As can be seen in Figure 5B, the GR binding data for 92 showed a total lack of activity (IC50 > 10 000 nM), suggesting that introduction of a hydroxyl group at C19 alone cannot compensate for loss of the critical C11 hydroxyl. However, the data for 90 confirm that introduction of the C19 hydroxyl while keeping the C11 hydroxyl—in the same orientation as in hydrocortisone—only results in a 10-fold loss of affinity compared to the latter. This proves that the C19 hydroxyl is generally tolerated in steroidal GR agonists. The fact that 91, the C11 epimer of 90, is completely inactive in the GR binding assay further underscores the critical role of the presence and orientation of the C11 hydroxyl moiety. We were then very pleased to see that the GR binding of 90 also translated into anti-inflammatory efficacy in a cellular assay (LPS-induced IL-12B released from primary human peripheral blood mononuclear cells), albeit with low potency.

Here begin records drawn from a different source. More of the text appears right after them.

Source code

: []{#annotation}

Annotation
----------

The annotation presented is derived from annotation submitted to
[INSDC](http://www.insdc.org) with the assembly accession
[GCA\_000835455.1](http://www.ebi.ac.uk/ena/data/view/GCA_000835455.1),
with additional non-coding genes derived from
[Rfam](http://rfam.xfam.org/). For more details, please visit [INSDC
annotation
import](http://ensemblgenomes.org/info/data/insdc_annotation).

In light of these data and the ∼1000-fold difference in cellular potency (IL-12B) between clobetasole propionate and hydrocortisone, we next elected to explore the effect of incorporating two D-ring clobetasol side chains (chloroketone and propionate ester moieties) on 90. The synthesis started from intermediate 89 (Figure 5A). A chemoselective reduction of the C11 ketone in the presence of the A-ring enone moiety initially proved to be challenging. A preliminary solution was found by first globally reducing the two ketones, followed by allylic oxidation of the C3 hydroxyl group to regenerate the enone moiety. Eventually, it was found that a modified NaBH4 reduction protocol could effect a chemoselective C11 ketone reduction while leaving the A-ring enone intact to arrive at 93. It was serendipitously found that a methylene transfer to the C11 and C19 diol from the side chain of 93 could be effected under acidic conditions to afford 94, which interestingly achieved the desired protection by concomitant deprotection. With diol 94 in hand, a chlorine atom was introduced at the C21 position.[61] Installation of a propionate ester[62] at C17 and deprotection with HCl then completed the synthesis of analogue 97. We were encouraged to see the increase in GR binding affinity (∼15-fold) and cellular potency (∼30-fold) of 97 compared to 90 (Figure 5B). Furthermore, 97 showed an interesting selectivity profile against the mineralocorticoid receptor where it exhibited neither antagonistic nor agonistic effect when tested up to 1 μM (data not shown), suggesting that the C19 position potentially could be a trigger region for obtaining selectivity for the glucocorticoid receptor over the mineralocorticoid receptor. Finally, further refinement of 97 by introduction of a fluorine atom[63] at C6 (to give analogue 98) provided a two-fold improvement in both the GR affinity and cellular potency, which is in agreement with published SAR for compounds bearing no hydroxyl group at C19.[64]

Conclusion

Stereochemically defined functional adornment of a steroid system was accomplished by following a “redox-relay” approach. This simplifying strategy allowed for the sequential installation of four hydroxyl units that underscore the complexity of ouabagenin (1). First, solid-state photochemistry and cyclobutanol fragmentation achieved hydroxylation at the C19 position of a steroid skeleton, which is a key motif in both ouabagenin (1) and C19-hydroxylated steroid analogues of cortisone acetate (9). Then, many redox-relay events were conducted, involving directed epoxidation, diepoxide fragmentation, and a Saegusa oxidation/Mukaiyama hydration sequence. Unexpected difficulty was encountered when installing the requisite butenolide moiety in 1, which was overcome by careful examination of an estrone model system. Finally, adapting the C19-hydroxylation method to related steroid systems has resulted in a series of hydroxylated analogues for structure–activity relationship studies. Evaluation of these steroid analogues for glucocorticoid receptor (GR) agonism has shown that the C19-hydroxylated steroid skeleton is a promising scaffold for identifying new anti-inflammatory drug candidates with improved properties, which will motivate our continued efforts in this field.